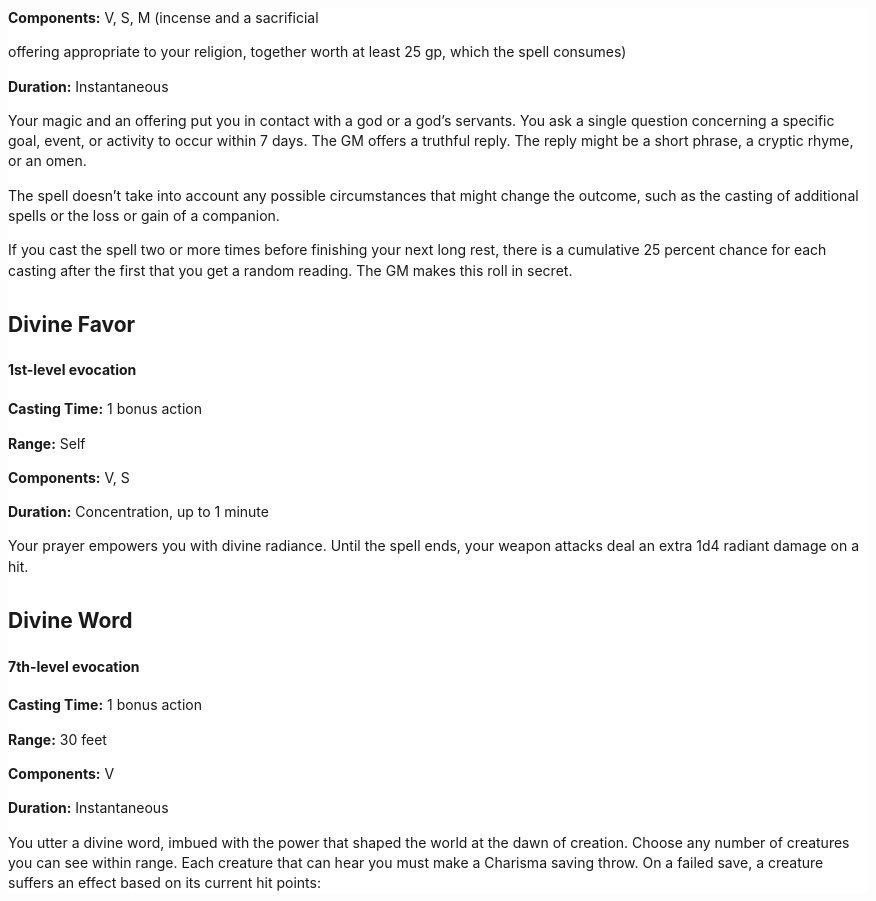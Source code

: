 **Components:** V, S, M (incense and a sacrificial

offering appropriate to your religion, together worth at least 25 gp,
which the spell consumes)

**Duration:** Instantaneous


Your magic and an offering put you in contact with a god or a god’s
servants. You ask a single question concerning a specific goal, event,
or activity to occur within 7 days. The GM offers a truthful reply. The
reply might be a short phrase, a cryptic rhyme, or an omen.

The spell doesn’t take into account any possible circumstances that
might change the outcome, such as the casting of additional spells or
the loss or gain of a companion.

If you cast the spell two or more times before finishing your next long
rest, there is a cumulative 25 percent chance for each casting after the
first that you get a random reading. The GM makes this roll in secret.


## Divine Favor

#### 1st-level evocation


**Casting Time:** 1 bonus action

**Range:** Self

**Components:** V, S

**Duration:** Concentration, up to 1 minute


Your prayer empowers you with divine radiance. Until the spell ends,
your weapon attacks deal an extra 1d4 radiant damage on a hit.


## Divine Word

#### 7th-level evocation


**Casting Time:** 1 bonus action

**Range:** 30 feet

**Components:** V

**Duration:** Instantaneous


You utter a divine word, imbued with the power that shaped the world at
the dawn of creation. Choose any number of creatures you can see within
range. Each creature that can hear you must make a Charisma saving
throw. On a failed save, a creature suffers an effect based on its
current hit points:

What you have to do:
Please reproduce exactly and only the lines from the first line of the records through the line containing "servants. You ask", both included, omitting any pictures.

Written response:
Source code

: **Components:** V, S, M (incense and a sacrificial

offering appropriate to your religion, together worth at least 25 gp,
which the spell consumes)

**Duration:** Instantaneous


Your magic and an offering put you in contact with a god or a god’s
servants. You ask a single question concerning a specific goal, event,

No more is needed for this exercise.